受付で手続きして、ダンジョンのゲートをくぐる。
ダンジョンの中でも――
「ごほっ。ごほっ、どうですか。ごほっ、弓ヶ浜さん。マップを見るのは、おえええええ。これくらいの、ごほっ。間隔で、ごほっ。どうですか。おえええええ」
質問する体で、山口先生が弓ヶ浜さんに話しかけまくっていた。
ましてや、休憩時間になったなら。
「ごほっ。ごほっ。今日の講習が終わったら、ごほっ。クラスD以上の探索者と一緒なら、ごほっ。おえええええ。探索してもよくなるそうですけど、ごほっ。弓ヶ浜さんは、おえええええ。そういう初心者への同行は、ごほっ。ごほっ、されたりするんですか? おええええええ」
「やってますよ」
「じゃ、ごほっ。じゃあ弓ヶ浜さんに同行を、おええええ。お願いしたかったら、ごほっ。どうすれば、ごほっ」
「誰が同行するかは協会の方で割り振ってるんですよ。
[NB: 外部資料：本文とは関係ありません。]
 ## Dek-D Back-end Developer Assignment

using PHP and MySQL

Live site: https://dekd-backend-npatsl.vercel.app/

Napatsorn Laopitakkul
だから、誰に同行してほしいとか、誰に同行したいとかいった希望は、受け付けてないんですよね~」
その後、ゴブリンが現れたりもしたのだが。
「おえええええ! おえええええ! おえええええ! どうですか弓ヶ浜さん!!」
山口先生が1人で突っ込んで倒した。
相手は1匹だったけど、山口先生ってけっこう強いんじゃないだろうか。
ちなみに一ノ瀬さんと弓ヶ浜さんの両方から、めっちゃ怒られてた。
そんな感じで、2度目の『新探索者向けダンジョン講習会』は無事終了したのだった。
そして翌日の木曜も、僕はダンジョンに潜った。
僕と美緒里とさんごと、それからある人を加えた、4人で。